The provided plugin class also has several fields:

m_backend - a backend engine that is used to perform actual computations for model inference. For Template plugin ov::runtime::Backend is used which performs computations using OpenVINO™ reference implementations.
m_waitExecutor - a task executor that waits for a response from a device about device tasks completion.
m_cfg of type Configuration:

struct Configuration {
    Configuration();
    Configuration(const Configuration&) = default;
    Configuration(Configuration&&) = default;
    Configuration& operator=(const Configuration&) = default;
    Configuration& operator=(Configuration&&) = default;

    explicit Configuration(const ov::AnyMap& config,
                           const Configuration& defaultCfg = {},
                           const bool throwOnUnsupported = true);

    ov::Any Get(const std::string& name) const;

    // Plugin configuration parameters

    int device_id = 0;
    bool perf_count = false;
    ov::threading::IStreamsExecutor::Config streams_executor_config{};
    int streams = 1;
    int threads = 0;
    int threads_per_stream = 0;
    ov::hint::PerformanceMode performance_mode = ov::hint::PerformanceMode::LATENCY;
    uint32_t num_requests = 1;
    bool disable_transformations = false;
    bool exclusive_async_requests = false;

    // unused
    ov::element::Type inference_precision = ov::element::dynamic;
    ov::hint::ExecutionMode execution_mode = ov::hint::ExecutionMode::ACCURACY;
    ov::log::Level log_level = ov::log::Level::NO;

    ov::hint::Priority model_priority = ov::hint::Priority::DEFAULT;

    ov::hint::SchedulingCoreType schedulingCoreType = ov::hint::SchedulingCoreType::ANY_CORE;
    bool enableCpuPinning = false;
    bool enableHyperThreading = false;
    int compilation_thread_num = 1;
    EncryptionCallbacks encryption_callbacks{};
    std::filesystem::path weights_path{};
    AnyMap compiled_model_runtime_properties{};
    CacheMode cache_mode{CacheMode::OPTIMIZE_SPEED};
};

As an example, a plugin configuration has three value parameters:

device_id - particular device ID to work with. Applicable if a plugin supports more than one Template device. In this case, some plugin methods, like set_property, query_model, and compile_model, must support the ov::device::id property.
perf_counts - boolean value to identify whether to collect performance counters during Inference Request execution.
streams_executor_config - configuration of ov::threading::IStreamsExecutor to handle settings of multi-threaded context.
performance_mode - configuration of ov::hint::PerformanceMode to set the performance mode.
disable_transformations - allows to disable transformations which are applied in the process of model compilation.
exclusive_async_requests - allows to use exclusive task executor for asynchronous infer requests.

Plugin Constructor#

A plugin constructor must contain code that checks the ability to work with a device of the Template type. For example, if some drivers are required, the code must check driver availability. If a driver is not available (for example, OpenCL runtime is not installed in case of a GPU device or there is an improper version of a driver is on a host machine), an exception must be thrown from a plugin constructor.

A plugin must define a device name enabled via the set_device_name() method of a base class:

ov::template_plugin::Plugin::Plugin() {
    // TODO: fill with actual device name, backend engine
    set_device_name("TEMPLATE");

    // create backend which performs inference using openvino reference implementations
    m_backend = ov::runtime::Backend::create();

    // create default stream executor with a given name
    m_waitExecutor = get_executor_manager()->get_idle_cpu_streams_executor({wait_executor_name});
}

Plugin Destructor#

A plugin destructor must stop all plugins activities, and clean all allocated resources.

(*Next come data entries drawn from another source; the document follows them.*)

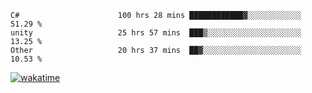 <!--START_SECTION:waka-->

```text
C#                      100 hrs 28 mins ████████████▓░░░░░░░░░░░░   51.29 %
unity                   25 hrs 57 mins  ███▒░░░░░░░░░░░░░░░░░░░░░   13.25 %
Other                   20 hrs 37 mins  ██▓░░░░░░░░░░░░░░░░░░░░░░   10.53 %
```

<!--END_SECTION:waka-->
[![wakatime](https://wakatime.com/badge/user/6c2f442e-41b4-42e3-bc06-d5d8203ad1da.svg)](https://wakatime.com/@6c2f442e-41b4-42e3-bc06-d5d8203ad1da)
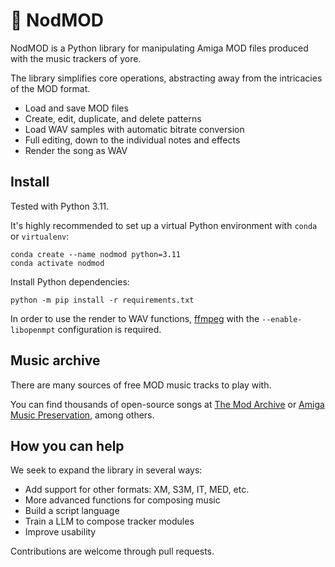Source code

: # 🎹 NodMOD

NodMOD is a Python library for manipulating Amiga MOD files produced with the music trackers of yore.

The library simplifies core operations, abstracting away from the intricacies of the MOD format.

 * Load and save MOD files
 * Create, edit, duplicate, and delete patterns
 * Load WAV samples with automatic bitrate conversion
 * Full editing, down to the individual notes and effects
 * Render the song as WAV

## Install

Tested with Python 3.11.

It's highly recommended to set up a virtual Python environment with `conda` or `virtualenv`:
```
conda create --name nodmod python=3.11
conda activate nodmod
```

Install Python dependencies:
```
python -m pip install -r requirements.txt
```

In order to use the render to WAV functions, [ffmpeg](https://ffmpeg.org/download.html) with the `--enable-libopenmpt` configuration is required.

## Music archive

There are many sources of free MOD music tracks to play with.

You can find thousands of open-source songs at [The Mod Archive](https://modarchive.org/) or [Amiga Music Preservation](https://amp.dascene.net/), among others.

## How you can help

We seek to expand the library in several ways:

 * Add support for other formats: XM, S3M, IT, MED, etc.
 * More advanced functions for composing music
 * Build a script language
 * Train a LLM to compose tracker modules
 * Improve usability

Contributions are welcome through pull requests.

ov::template_plugin::Plugin::~Plugin() {
    // Plugin should remove executors from executor cache to avoid threads number growth in the whole application
    get_executor_manager()->clear(stream_executor_name);
    get_executor_manager()->clear(wait_executor_name);
}

compile_model()#

The plugin should implement two compile_model() methods: the first one compiles model without remote context, the second one with remote context if plugin supports.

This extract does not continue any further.